This is a six week course, with a new lesson and writing assignment every week. The only prerequisite is a love of reading, a desire to write and get yourself published by a big New York house. I do not guarantee that will happen. I can guarantee to maximize your chances.
Here's what Michael Korda, Editor in Chief, Simon & Schuster, wrote about my last novel, Goodbye (which he edited): "What first attracted me was the dazzling prose; I was equally impressed by plot and characterization. A considerable literary accomplishment but also a Book of the Month choice, bringing an impressive price at paperback auction. What may also interest your students, I've heard you in discussion with writers like Joe Heller, Patricia Bosworth, Lois Gould and Gay Talese, and remember thinking more than once, Bill ought to be teaching it too. "
One of my goals in this course is creation of a community of writers. By letting your classmates get to know you...by posting carefully thought out critiques of how their work strikes you ...and taking to heart what they in turn say to you... (of course I join in too, doing the final wrap up each week)... literary affinities emerge;--a mutual email support group born that goes on long after the six weeks are over.
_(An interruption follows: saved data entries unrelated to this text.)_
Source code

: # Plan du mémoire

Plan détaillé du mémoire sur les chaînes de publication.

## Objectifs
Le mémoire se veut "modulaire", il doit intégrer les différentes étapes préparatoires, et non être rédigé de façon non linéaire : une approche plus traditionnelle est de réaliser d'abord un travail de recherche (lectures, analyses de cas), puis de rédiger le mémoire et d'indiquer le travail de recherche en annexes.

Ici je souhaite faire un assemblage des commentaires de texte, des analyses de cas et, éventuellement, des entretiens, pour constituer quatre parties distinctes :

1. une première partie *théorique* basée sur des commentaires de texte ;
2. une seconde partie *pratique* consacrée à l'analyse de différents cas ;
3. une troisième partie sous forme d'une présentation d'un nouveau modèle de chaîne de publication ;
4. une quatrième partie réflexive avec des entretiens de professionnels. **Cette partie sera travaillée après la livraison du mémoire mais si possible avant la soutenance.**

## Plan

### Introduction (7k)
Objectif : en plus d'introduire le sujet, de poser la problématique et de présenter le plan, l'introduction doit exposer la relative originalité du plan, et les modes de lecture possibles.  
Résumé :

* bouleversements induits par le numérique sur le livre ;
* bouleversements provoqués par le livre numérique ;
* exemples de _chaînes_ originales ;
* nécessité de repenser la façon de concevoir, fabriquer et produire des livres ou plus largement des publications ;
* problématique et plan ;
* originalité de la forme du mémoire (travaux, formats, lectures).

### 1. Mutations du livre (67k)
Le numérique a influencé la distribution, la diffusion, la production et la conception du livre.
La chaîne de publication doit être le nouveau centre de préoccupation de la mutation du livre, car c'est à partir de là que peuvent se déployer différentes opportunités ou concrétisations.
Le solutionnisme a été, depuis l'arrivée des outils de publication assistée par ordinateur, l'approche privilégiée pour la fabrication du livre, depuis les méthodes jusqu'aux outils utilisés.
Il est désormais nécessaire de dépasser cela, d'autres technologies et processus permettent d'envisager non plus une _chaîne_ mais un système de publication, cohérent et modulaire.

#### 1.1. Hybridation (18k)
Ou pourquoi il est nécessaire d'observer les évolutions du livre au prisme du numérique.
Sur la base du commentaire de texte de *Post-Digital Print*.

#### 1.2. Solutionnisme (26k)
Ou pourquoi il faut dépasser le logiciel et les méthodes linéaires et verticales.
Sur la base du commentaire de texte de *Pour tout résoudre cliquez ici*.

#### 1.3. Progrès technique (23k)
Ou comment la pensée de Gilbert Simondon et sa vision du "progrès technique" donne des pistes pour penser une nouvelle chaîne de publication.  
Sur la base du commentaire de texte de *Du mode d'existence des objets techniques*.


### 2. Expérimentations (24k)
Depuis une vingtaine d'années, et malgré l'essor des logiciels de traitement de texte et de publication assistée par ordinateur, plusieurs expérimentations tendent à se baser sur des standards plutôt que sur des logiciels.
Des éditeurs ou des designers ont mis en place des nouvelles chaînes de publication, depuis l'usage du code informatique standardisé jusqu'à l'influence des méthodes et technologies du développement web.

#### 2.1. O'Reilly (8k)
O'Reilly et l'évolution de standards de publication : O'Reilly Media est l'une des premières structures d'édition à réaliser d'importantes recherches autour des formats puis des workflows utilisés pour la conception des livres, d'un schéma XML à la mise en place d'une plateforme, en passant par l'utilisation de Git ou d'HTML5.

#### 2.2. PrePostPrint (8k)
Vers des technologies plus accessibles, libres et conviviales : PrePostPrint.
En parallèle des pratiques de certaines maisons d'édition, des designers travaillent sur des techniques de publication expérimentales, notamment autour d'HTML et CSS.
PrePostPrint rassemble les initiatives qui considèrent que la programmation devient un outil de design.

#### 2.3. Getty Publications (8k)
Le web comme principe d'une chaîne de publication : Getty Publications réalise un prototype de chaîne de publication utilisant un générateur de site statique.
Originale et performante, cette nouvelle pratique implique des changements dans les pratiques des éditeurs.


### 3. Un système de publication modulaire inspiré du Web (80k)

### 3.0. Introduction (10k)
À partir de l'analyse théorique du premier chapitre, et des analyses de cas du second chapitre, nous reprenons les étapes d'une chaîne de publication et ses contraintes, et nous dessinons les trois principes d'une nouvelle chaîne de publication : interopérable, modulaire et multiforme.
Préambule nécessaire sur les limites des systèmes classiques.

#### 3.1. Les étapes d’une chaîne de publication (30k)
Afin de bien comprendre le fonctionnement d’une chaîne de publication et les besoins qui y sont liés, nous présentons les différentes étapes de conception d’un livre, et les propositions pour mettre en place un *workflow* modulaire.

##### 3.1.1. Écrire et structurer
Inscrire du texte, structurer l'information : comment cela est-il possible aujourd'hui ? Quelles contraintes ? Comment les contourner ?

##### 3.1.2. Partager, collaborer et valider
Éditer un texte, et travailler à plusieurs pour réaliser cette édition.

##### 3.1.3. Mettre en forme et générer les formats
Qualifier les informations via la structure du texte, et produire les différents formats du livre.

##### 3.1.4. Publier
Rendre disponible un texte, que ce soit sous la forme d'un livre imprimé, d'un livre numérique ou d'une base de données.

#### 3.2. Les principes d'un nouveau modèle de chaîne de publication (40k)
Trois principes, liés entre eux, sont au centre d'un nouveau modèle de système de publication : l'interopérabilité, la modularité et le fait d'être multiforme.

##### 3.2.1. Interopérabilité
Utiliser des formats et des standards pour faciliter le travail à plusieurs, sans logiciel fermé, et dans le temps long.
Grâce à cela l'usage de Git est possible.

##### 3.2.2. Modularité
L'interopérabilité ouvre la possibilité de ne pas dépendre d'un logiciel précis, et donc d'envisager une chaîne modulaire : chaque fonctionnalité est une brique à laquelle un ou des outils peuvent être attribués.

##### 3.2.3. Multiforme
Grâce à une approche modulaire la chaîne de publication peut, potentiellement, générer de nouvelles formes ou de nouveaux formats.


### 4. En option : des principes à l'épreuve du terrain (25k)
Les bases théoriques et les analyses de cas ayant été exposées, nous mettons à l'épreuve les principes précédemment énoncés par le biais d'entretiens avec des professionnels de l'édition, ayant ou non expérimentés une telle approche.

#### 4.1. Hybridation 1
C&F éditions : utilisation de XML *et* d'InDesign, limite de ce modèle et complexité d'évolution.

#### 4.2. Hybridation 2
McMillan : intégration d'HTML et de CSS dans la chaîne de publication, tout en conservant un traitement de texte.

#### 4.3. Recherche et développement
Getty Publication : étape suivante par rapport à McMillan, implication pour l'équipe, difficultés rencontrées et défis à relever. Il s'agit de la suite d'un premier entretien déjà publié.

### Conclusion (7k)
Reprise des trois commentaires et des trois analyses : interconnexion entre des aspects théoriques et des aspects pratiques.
There are three How To books that I use as text. The first is Aspects of the Novel, by E.M. Forster, one of the great writers of the 20th century. I know no more expert overview of the interplay of character, plot and writing style that go into the making of a successful novel. The second is The First Five Pages, by Noah Lukeman, a very knowing New York agent and editor. His subtitle tells you why: "A Writer's Guide to Staying out of the Rejection Pile." The day class starts, you will get the third, free, via email -- my own Writing to Get Published Student's Hand-book. When I feel I've given some topic too short shrift in our classroom, I'll give you a key word to FIND where I go into it in more detail.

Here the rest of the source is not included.